Top of Exercise input
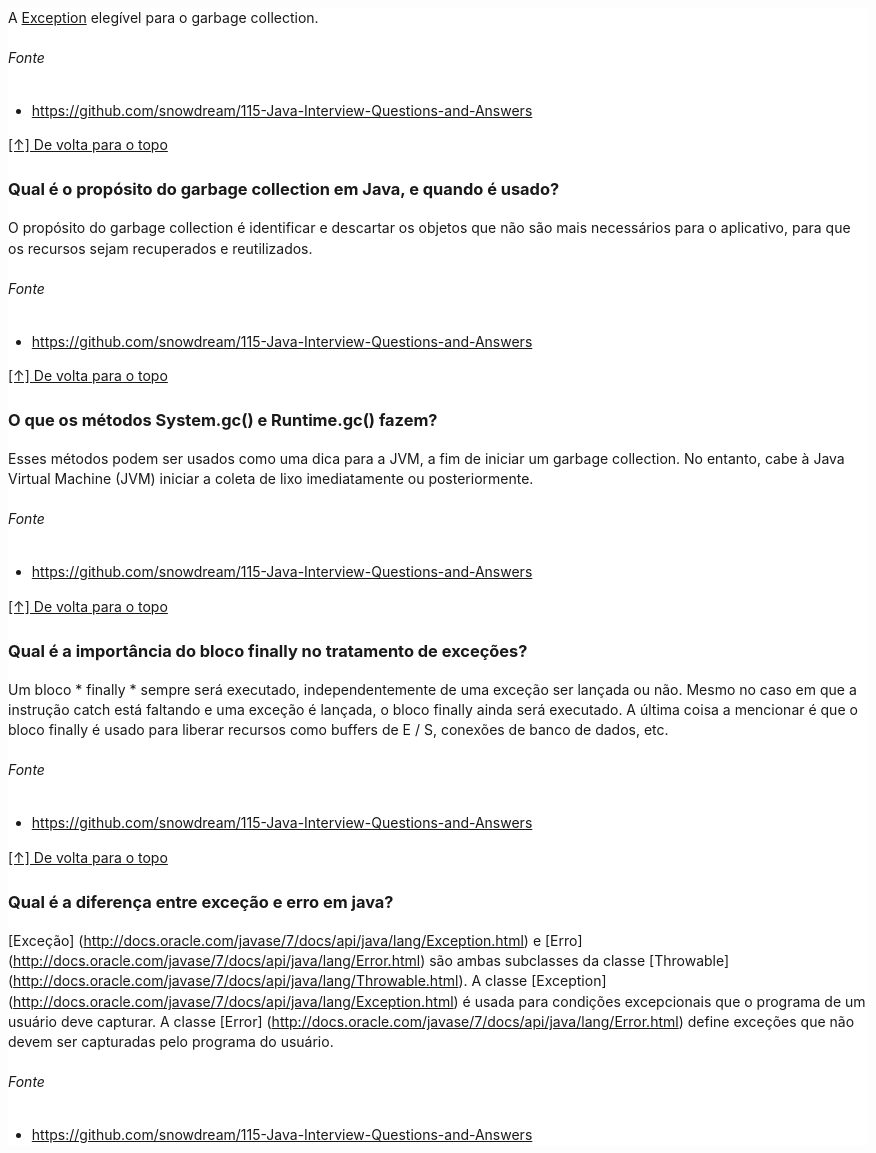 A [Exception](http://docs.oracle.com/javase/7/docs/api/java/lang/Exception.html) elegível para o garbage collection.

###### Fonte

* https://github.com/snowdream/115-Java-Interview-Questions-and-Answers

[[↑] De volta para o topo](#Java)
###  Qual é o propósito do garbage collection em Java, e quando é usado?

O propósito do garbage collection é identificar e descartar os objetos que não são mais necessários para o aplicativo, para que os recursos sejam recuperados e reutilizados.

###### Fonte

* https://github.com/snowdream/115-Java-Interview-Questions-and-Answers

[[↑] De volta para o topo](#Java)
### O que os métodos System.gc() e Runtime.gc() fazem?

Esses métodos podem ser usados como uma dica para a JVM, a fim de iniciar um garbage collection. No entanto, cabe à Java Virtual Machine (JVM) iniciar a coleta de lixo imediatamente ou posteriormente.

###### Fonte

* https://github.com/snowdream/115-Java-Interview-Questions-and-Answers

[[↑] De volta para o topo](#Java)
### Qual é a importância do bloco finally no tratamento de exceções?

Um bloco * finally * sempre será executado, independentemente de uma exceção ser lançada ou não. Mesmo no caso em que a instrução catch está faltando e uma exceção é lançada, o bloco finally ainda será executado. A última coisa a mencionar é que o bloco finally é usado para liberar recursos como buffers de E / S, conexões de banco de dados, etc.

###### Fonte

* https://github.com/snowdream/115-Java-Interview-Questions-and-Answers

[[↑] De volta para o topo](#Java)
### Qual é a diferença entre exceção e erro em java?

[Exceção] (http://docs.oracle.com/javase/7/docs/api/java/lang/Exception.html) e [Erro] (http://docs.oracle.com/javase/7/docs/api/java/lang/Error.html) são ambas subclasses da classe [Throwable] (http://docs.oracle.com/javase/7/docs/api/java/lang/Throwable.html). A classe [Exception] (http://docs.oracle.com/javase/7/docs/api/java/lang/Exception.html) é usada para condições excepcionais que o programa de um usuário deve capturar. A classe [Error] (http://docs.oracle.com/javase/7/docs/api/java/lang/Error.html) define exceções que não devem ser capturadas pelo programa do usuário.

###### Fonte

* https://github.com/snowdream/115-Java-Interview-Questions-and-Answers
Bottom of Exercise input
◆ Directions ◆
Print the line with "quando é usado?" and every line after it in the entries above, exactly as written. Leave out all other lines.

◆ Answer for this exercise ◆
###  Qual é o propósito do garbage collection em Java, e quando é usado?

O propósito do garbage collection é identificar e descartar os objetos que não são mais necessários para o aplicativo, para que os recursos sejam recuperados e reutilizados.

###### Fonte

* https://github.com/snowdream/115-Java-Interview-Questions-and-Answers

[[↑] De volta para o topo](#Java)
### O que os métodos System.gc() e Runtime.gc() fazem?

Esses métodos podem ser usados como uma dica para a JVM, a fim de iniciar um garbage collection. No entanto, cabe à Java Virtual Machine (JVM) iniciar a coleta de lixo imediatamente ou posteriormente.

###### Fonte

* https://github.com/snowdream/115-Java-Interview-Questions-and-Answers

[[↑] De volta para o topo](#Java)
### Qual é a importância do bloco finally no tratamento de exceções?

Um bloco * finally * sempre será executado, independentemente de uma exceção ser lançada ou não. Mesmo no caso em que a instrução catch está faltando e uma exceção é lançada, o bloco finally ainda será executado. A última coisa a mencionar é que o bloco finally é usado para liberar recursos como buffers de E / S, conexões de banco de dados, etc.

###### Fonte

* https://github.com/snowdream/115-Java-Interview-Questions-and-Answers

[[↑] De volta para o topo](#Java)
### Qual é a diferença entre exceção e erro em java?

[Exceção] (http://docs.oracle.com/javase/7/docs/api/java/lang/Exception.html) e [Erro] (http://docs.oracle.com/javase/7/docs/api/java/lang/Error.html) são ambas subclasses da classe [Throwable] (http://docs.oracle.com/javase/7/docs/api/java/lang/Throwable.html). A classe [Exception] (http://docs.oracle.com/javase/7/docs/api/java/lang/Exception.html) é usada para condições excepcionais que o programa de um usuário deve capturar. A classe [Error] (http://docs.oracle.com/javase/7/docs/api/java/lang/Error.html) define exceções que não devem ser capturadas pelo programa do usuário.

###### Fonte

* https://github.com/snowdream/115-Java-Interview-Questions-and-Answers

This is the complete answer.